Mais qu’en est-il des bourreaux ?, de ceux qui ont « cette manière de considérer autrui comme tout autre chose qu’un être humain, moins encore qu’un animal et à peine un objet ».
(...) il convient de ne pas oublier la convergence de nombre de situations « colonialisme, esclavagisme, racisme, antisémitisme, mépris académique, exploitation économique » (j’ajoute le système de domination de genre).
Primo Levi happé dans la catastrophe, n’en oublie pas cependant de penser, « accorder à autrui le crédit de l’humanité, d’une appartenance à l’espèce humaine et d’une « intériorité » ». (...)

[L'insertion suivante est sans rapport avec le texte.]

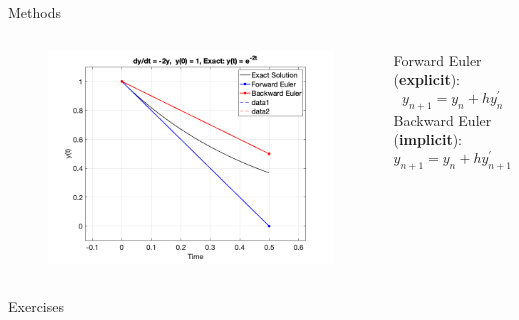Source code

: \documentclass[xcolor={dvipsnames,rgb}, aspectratio=169]{beamer}
\begin{document}
\begin{frame}{Methods}
   \begin{columns}
         \begin{figure}
            \centering
            \includegraphics[width=1.2\textwidth]{figures/expVSimp.png}
         \end{figure}
         \centering
         Forward Euler (\textbf{explicit}):
         \begin{equation*}
            y_{n+1} = y_{n} + hy_{n}^{'}
         \end{equation*}
         \centering
         Backward Euler (\textbf{implicit}):
         \begin{equation*}
            y_{n+1} = y_{n} + hy_{n+1}^{'}
         \end{equation*}
   \end{columns}
\end{frame}

{%
   \begin{frame}[standout]
	   Exercises
   \end{frame}
}
\end{document}
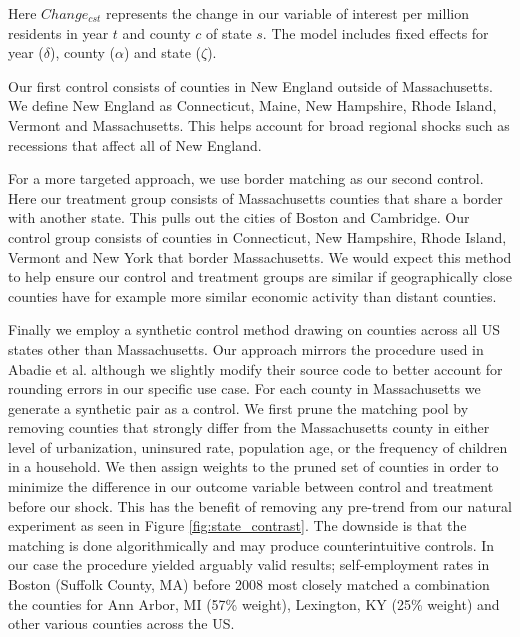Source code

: Here $Change_{cst}$ represents the change in our variable of interest per million residents in year $t$ and county $c$ of state $s$. The model includes fixed effects for year ($\delta$), county ($\alpha$) and state ($\zeta$).

Our first control consists of counties in New England outside of Massachusetts. We define New England as Connecticut, Maine, New Hampshire, Rhode Island, Vermont and Massachusetts. This helps account for broad regional shocks such as recessions that affect all of New England. 

For a more targeted approach, we use border matching as our second control. Here our treatment group consists of Massachusetts counties that share a border with another state. This pulls out the cities of Boston and Cambridge. Our control group consists of counties in Connecticut, New Hampshire, Rhode Island, Vermont and New York that border Massachusetts. We would expect this method to help ensure our control and treatment groups are similar if geographically close counties  have for example more similar economic activity than distant counties. 

Finally we employ a synthetic control method drawing on counties across all US states other than Massachusetts. Our approach mirrors the procedure used in Abadie et al. \cite{abadie} although we slightly modify their source code to better account for rounding errors in our specific use case. For each county in Massachusetts we generate a synthetic pair as a control. We first prune the matching pool by removing counties that strongly differ from the Massachusetts county in either level of urbanization, uninsured rate, population age, or the frequency of children in a household. We then assign weights to the pruned set of counties in order to minimize the difference in our outcome variable between control and treatment before our shock. This has the benefit of removing any pre-trend from our natural experiment as seen in Figure \ref{fig:state_contrast}. The downside is that the matching is done algorithmically and may produce counterintuitive controls. In our case the procedure yielded arguably valid results; self-employment rates in Boston (Suffolk County, MA) before 2008 most closely matched a combination the counties for Ann Arbor, MI (57\% weight), Lexington, KY (25\% weight) and other various counties across the US. 

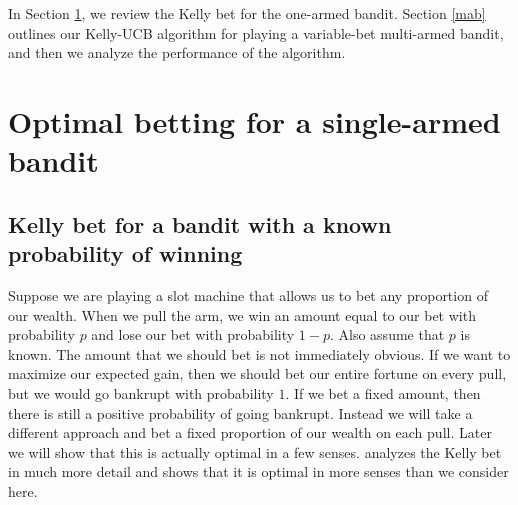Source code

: \documentclass[letterpaper]{article}
\numberwithin{equation}{section}
\theoremstyle{plain}
\begin{document}
In Section \ref{singlearmed}, we review the Kelly bet for the one-armed bandit. Section \ref{mab} outlines our Kelly-UCB algorithm for playing a variable-bet multi-armed bandit, and then we analyze the performance of the algorithm.

\section{Optimal betting for a single-armed bandit}\label{singlearmed}
\subsection{Kelly bet for a bandit with a known probability of winning}
Suppose we are playing a slot machine that allows us to bet any proportion of our wealth. When we pull the arm, we win an amount equal to our bet with probability $p$ and lose our bet with probability $1-p$. Also assume that $p$ is known. The amount that we should bet is not immediately obvious. If we want to maximize our expected gain, then we should bet our entire fortune on every pull, but we would go bankrupt with probability $1$. If we bet a fixed amount, then there is still a positive probability of going bankrupt. Instead we will take a different approach and bet a fixed proportion of our wealth on each pull. Later we will show that this is actually optimal in a few senses. \cite{ethier2010doctrine} analyzes the Kelly bet in much more detail and shows that it is optimal in more senses than we consider here.
\end{document}
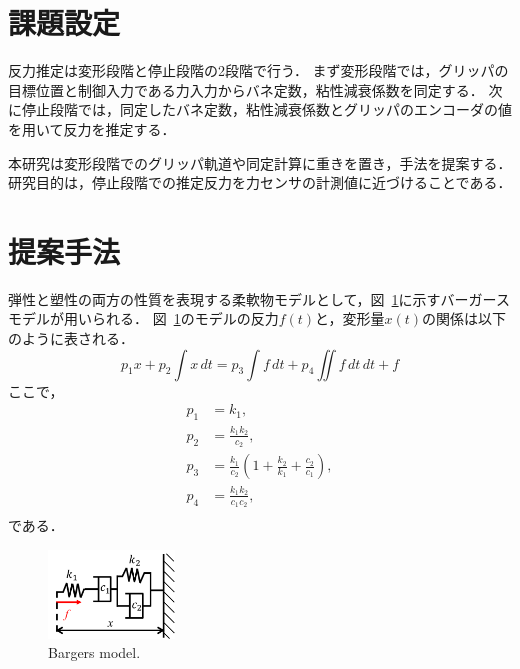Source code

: \documentclass[a4paper]{jarticle}
\begin{document}
\section{課題設定}
反力推定は変形段階と停止段階の2段階で行う．
まず変形段階では，グリッパの目標位置と制御入力である力入力からバネ定数，粘性減衰係数を同定する．
次に停止段階では，同定したバネ定数，粘性減衰係数とグリッパのエンコーダの値を用いて反力を推定する．

本研究は変形段階でのグリッパ軌道や同定計算に重きを置き，手法を提案する．
研究目的は，停止段階での推定反力を力センサの計測値に近づけることである．
\section{提案手法}
弾性と塑性の両方の性質を表現する柔軟物モデルとして，図~\ref{fig:BS_model}に示すバーガースモデルが用いられる\cite{ref_MSD}．
図~\ref{fig:BS_model}のモデルの反力$f(t)$と，変形量$x(t)$の関係は以下のように表される．
\begin{equation}
    p_1 {x} + p_2 \int{x}\,dt = p_3\int{f}\,dt +p_4\iint{f}\,dt\,dt  + f
    \label{eq:BSmodel}
\end{equation}
ここで，
\begin{equation}
    \begin{aligned}
        p_1 &= k_1,  \\
        p_2 &= \frac{k_1 k_2}{c_2},    \\
        p_3 &= \frac{k_1}{c_2}\left(1+\frac{k_2}{k_1}+\frac{c_2}{c_1}\right),\\
        p_4 &= \frac{k_1k_2}{c_1 c_2} ,\\
    \end{aligned}
    \label{eq:p2ck}
\end{equation}
である．
\begin{figure}[tb]
    \centering
    \includegraphics[width=0.3\textwidth]{BS_model.pdf}
    \caption{Bargers model.}
    \label{fig:BS_model}
\end{figure}
\end{document}
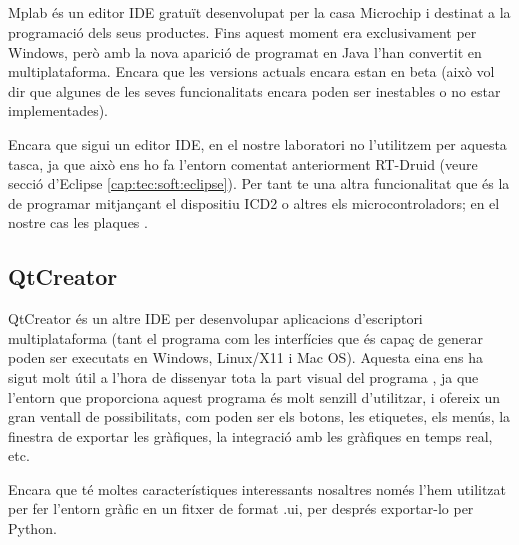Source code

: \subsection{\MplabX}\label{cap:tec:soft:mplab}


Mplab és un editor IDE gratuït desenvolupat per la casa Microchip i destinat a la programació dels seus productes. Fins aquest moment era exclusivament per Windows, però amb la nova aparició de \MplabX programat en Java l'han convertit en multiplataforma. Encara que les versions actuals encara estan en beta (això vol dir que algunes de les seves funcionalitats encara poden ser inestables o no estar implementades).


Encara que sigui un editor IDE, en el nostre laboratori no l'utilitzem per aquesta tasca, ja que això ens ho fa l'entorn comentat anteriorment RT-Druid (veure secció d'Eclipse \ref{cap:tec:soft:eclipse}). Per tant te una altra funcionalitat que és la de programar mitjançant el dispositiu ICD2 o altres els microcontroladors; en el nostre cas les plaques \FLEX.


\subsection{QtCreator}\label{cap:tec:soft:qtcreator}


QtCreator és un altre IDE per desenvolupar aplicacions d'escriptori multiplataforma (tant el programa com les interfícies que és capaç de generar poden ser executats en Windows, Linux/X11 i Mac OS). Aquesta eina ens ha sigut molt útil a l'hora de dissenyar tota la part visual del programa \DCSMonitor, ja que l'entorn que proporciona aquest programa és molt senzill d'utilitzar, i ofereix un gran ventall de possibilitats, com poden ser els botons, les etiquetes, els menús, la finestra de exportar les gràfiques, la integració amb les gràfiques en temps real, etc.

Encara que té moltes característiques interessants nosaltres només l'hem utilitzat per fer l'entorn gràfic en un fitxer de format .ui, per després exportar-lo per Python.

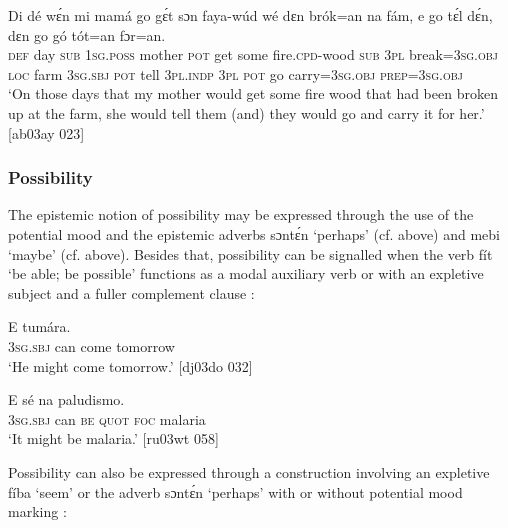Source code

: \ea%
    \label{ex:key:448}
    \gll Di  dé  wɛ́n    mi    mamá  go  gɛ́t  sɔn    faya-wúd    wé
dɛn  brók=an    na  fám,    e    go  tɛ́l  dɛ́n,    dɛn  go  gó
tót=an    fɔr=an.\\
\textsc{def}  day  \textsc{sub}    \textsc{1sg.poss}  mother  \textsc{pot}  get  some  fire.\textsc{cpd}{}-wood    \textsc{sub}
\textsc{3pl}  break=\textsc{3sg.obj}  \textsc{loc}  farm  \textsc{3sg.sbj}  \textsc{pot}  tell  \textsc{3pl.indp}  \textsc{3pl}  \textsc{pot}  go
carry=\textsc{3sg.obj}  \textsc{prep=3sg.obj}\\

\glt ‘On those days that my mother would get some fire wood that had been 
broken up at the farm, she would tell them (and) they would go and carry 
it for her.’ [ab03ay 023]
\z

\subsubsection{Possibility}\label{sec:6.7.4.2}

The epistemic notion of possibility may be expressed through the use of the potential mood and the epistemic adverbs sɔntɛ́n ‘perhaps’ (cf.  above) and mebi ‘maybe’ (cf.  above). Besides that, possibility can be signalled when the verb fít ‘be able; be possible’ functions as a modal auxiliary verb  or with an expletive subject and a fuller complement clause {\fff}: {\fff}


\ea%
    \label{ex:key:449}
    \gll E          tumára.\\
\textsc{3sg.sbj}  can  come  tomorrow\\

\glt ‘He might come tomorrow.’ [dj03do 032]
\z


\ea%
    \label{ex:key:450}
    \gll E      sé    na  paludismo.\\
\textsc{3sg.sbj}  can  \textsc{be}  \textsc{quot}    \textsc{foc}  malaria\\

\glt ‘It might be malaria.’ [ru03wt 058]
\z

Possibility can also be expressed through a construction involving an expletive fíba ‘seem’  or the adverb sɔntɛ́n ‘perhaps’ with or without potential mood marking :


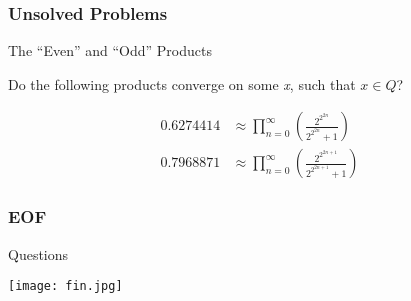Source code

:\documentclass{beamer}
\begin{document}
\begin{frame}
\frametitle{Unsolved Problems}
\begin{alertblock}
{The ``Even'' and ``Odd'' Products}

Do the following products converge on some \emph x, such that \(x \in Q\)?

\begin{equation}
\begin{aligned}
0.6274414 &\approx \prod_{n=0}^\infty \left ( \frac{2^{2^{2n}}}{2^{2^{2n}} + 1} \right )\\
0.7968871 &\approx \prod_{n=0}^\infty \left ( \frac{2^{2^{2n+1}}}{2^{2^{2n+1}} + 1} \right )
\end{aligned}
\end{equation}

\end{alertblock}

\end{frame}

\begin{frame}
\frametitle{EOF}
\begin{block}
{Questions}


\begin{center}
\texttt{[image: fin.jpg]}
\end{center}


\end{block}
\end{frame}


\begin{comment}

\begin{frame}
\frametitle{}
\begin{block}
{}

\end{block}
\end{frame}
\end{comment}

%
%
\end{document}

La folie ne saurait être une explication, l’obéissance suivit de règles de chaines hiérarchiques, les crimes furent normés, il ne s’agit pas seulement d’une liste de crimes mais bien des traductions d’« un récit et un corpus normatif ». L’auteur insiste « le nazisme se voulut une révolution culturelle », une construction visant « à faire accepter aux acteurs de ces crimes que leurs actes étaient légitimes et justes ».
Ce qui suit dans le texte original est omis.